Portanto, o que se tem claro é que o
espaço delimitado como o do terceiro setor é aquele cuja origem é a
participação de cidadãos que, representando a sociedade civil
organizada, buscam intervir na realidade social, de forma
voluntária, em uma área específica (assistência social, educação,
saúde, meio ambiente, cultura, habitação, trabalho, etc.), com
segmentos definidos (crianças e adolescentes, mulheres, idosos,
índios, famílias, dependentes químicos, portadores de deficiência,
portadores de HIV, dentre outros), no sentido de garantir a esses
condições de desenvolvimento integral, existindo e coexistindo de
forma satisfatória e adequada à condição humana. Por isso,
inserem-se na esfera pública não governamental, mantendo sua
autonomia administrativa em relação ao poder estatal, embora muitas
dessas organizações mantenham com este, vínculos por força de
convênios e parcerias.
LANDIN (1993) relata que a maior
parte das organizações sem fins lucrativos no Brasil é composta por
associações (77%). São associações beneficentes e
assistenciais, recreativas e esportivas, culturais, científicas e
educacionais.
Dentre estas, destacam-se entidades
assistenciais e educacionais organizadas, administradas e mantidas
por clube de serviços, igrejas, outras confissões religiosas e
filosóficas, e associações de voluntários, traduzindo-se em creches,
centros de atendimentos a dependentes químicos, instituições de
apoio sócio-educativo, de ensino profissionalizante, asilos, etc.,
que possuem uma área de abrangência mais localizada, municipal ou
regional.

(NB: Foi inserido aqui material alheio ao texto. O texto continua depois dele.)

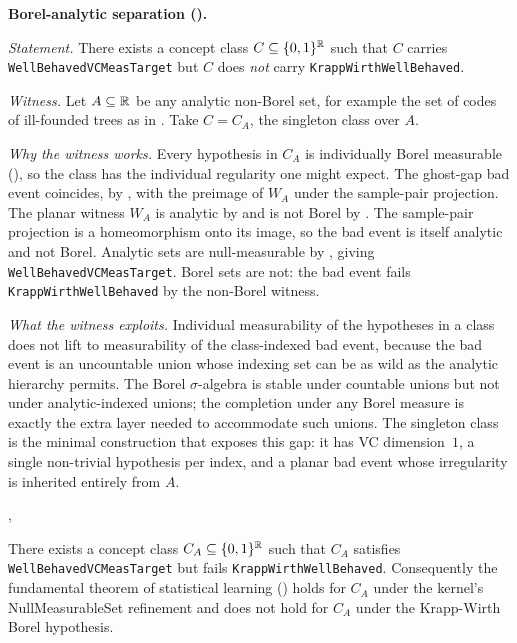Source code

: \begin{separation}
\textbf{Borel-analytic separation
().}

\medskip\noindent
\emph{Statement.} There exists a concept class $C \subseteq \{0,1\}^\R$
such that $C$ carries \texttt{WellBehavedVCMeasTarget} but $C$ does
\emph{not} carry \texttt{KrappWirthWellBehaved}.

\medskip\noindent
\emph{Witness.}
Let $A \subseteq \R$ be any analytic non-Borel set, for example the
set of codes of ill-founded trees as in
. Take $C = C_A$, the singleton class over
$A$.

\medskip\noindent
\emph{Why the witness works.}  Every hypothesis in $C_A$ is
individually Borel measurable
(), so the class has the
individual regularity one might expect.  The ghost-gap bad event
coincides, by
, with the preimage of $W_A$ under the
sample-pair projection.  The planar witness $W_A$ is analytic by
 and is not Borel by
.  The sample-pair projection is a
homeomorphism onto its image, so the bad event is itself analytic and
not Borel.  Analytic sets are null-measurable by
, giving
\texttt{WellBehavedVCMeasTarget}.  Borel sets are not: the bad event
fails \texttt{KrappWirthWellBehaved} by the non-Borel witness.

\medskip\noindent
\emph{What the witness exploits.}  Individual measurability of the
hypotheses in a class does not lift to measurability of the
class-indexed bad event, because the bad event is an uncountable union
whose indexing set can be as wild as the analytic hierarchy permits.
The Borel $\sigma$-algebra is stable under countable unions but not
under analytic-indexed unions; the completion under any Borel measure
is exactly the extra layer needed to accommodate such unions.  The
singleton class is the minimal construction that exposes this gap: it
has VC dimension~$1$, a single non-trivial hypothesis per index, and a
planar bad event whose irregularity is inherited entirely from $A$.

\hfill\cite{KrappWirth2024},\,\cite{Kechris1995}
\end{separation}

\begin{cor}
\label{cor:borel-analytic-separation}
  \leanok
There exists a concept class $C_A \subseteq \{0,1\}^\R$ such that
$C_A$ satisfies \texttt{WellBehavedVCMeasTarget} but fails
\texttt{KrappWirthWellBehaved}. Consequently the fundamental theorem
of statistical learning () holds for $C_A$ under
the kernel's NullMeasurableSet refinement and does not hold for
$C_A$ under the Krapp-Wirth Borel hypothesis.
\end{cor}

Também, não podem ser ignoradas as ações pontuais,
realizadas por igrejas de diferentes confissões, centros espíritas,
escolas, grupo de jovens, clube de serviços, etc., tais como,
distribuição de alimentos (cestas básicas, sopas, leite),
distribuição de agasalhos, primeiros socorros, dentre outras ações,
que não estão institucionalizadas formalmente, mas que ocorrem
durante o ano todo ou em épocas específicas (de inverno, seca,
enchentes, etc.) constituindo-se de vital importância para
diferentes segmentos da população e movimentando um número
significativo de voluntários e recursos financeiros, captados,
gerenciados e distribuídos por iniciativa de pessoas e organizações
da sociedade civil.
Por outro lado,
existem também aquelas instituições de caráter não-governamental que
ganharam expressão nacional pelo volume de pessoas beneficiadas,
número de voluntários envolvidos e recursos financeiros captados e
aplicados. Um exemplo a ser destacado é a Associação de Pais e
Amigos dos Excepcionais - APAE - com 46 anos de existência,
possuindo um orçamento anual de 200 milhões de reais, aglutinando
21.400 voluntários e beneficiando 200 mil pessoas. Também, a
Associação de Assistência à Criança Deficiente - AACD - pode ser
citada pelos seus 51 anos de existência, 42,5 milhões de reais de
orçamento anual, 1.200 voluntários e 4.000 crianças atendidas.³
De vinculação
religiosa, com expressão nacional, também despontam organizações
como a Pastoral da Criança que beneficia 1,5 milhões de pessoas, com
um orçamento anual de 17,2 milhões de reais, contando com 150 mil
voluntários. Também podem ser citados, o Fundo Cristão para Crianças
e a Visão Mundial. A primeira tem 35 anos de existência, atinge 80
mil beneficiados, conta com 4.000 voluntários, com um orçamento de
26,3 milhões de reais. A segunda tem 26 anos de funcionamento,
alcança 57 mil pessoas, com 70 voluntários e um orçamento anual de
20 milhões de reais.
Dentro do âmbito
das fundações, a Fundação Bradesco e a Fundação Ayrton Senna
são lembradas pela sua atuação na área social e educacional. A
Fundação Bradesco, com mais de 40 anos de existência, atua na área
da educação, abarcando a Educação Infantil, o Ensino Fundamental,
Médio, Médio Profissionalizante, a Educação de Jovens e Adultos e
Educação Profissionalizante Básica. Durante o ano de 2001 investiu
112 milhões de reais, abrangendo 102.762 alunos.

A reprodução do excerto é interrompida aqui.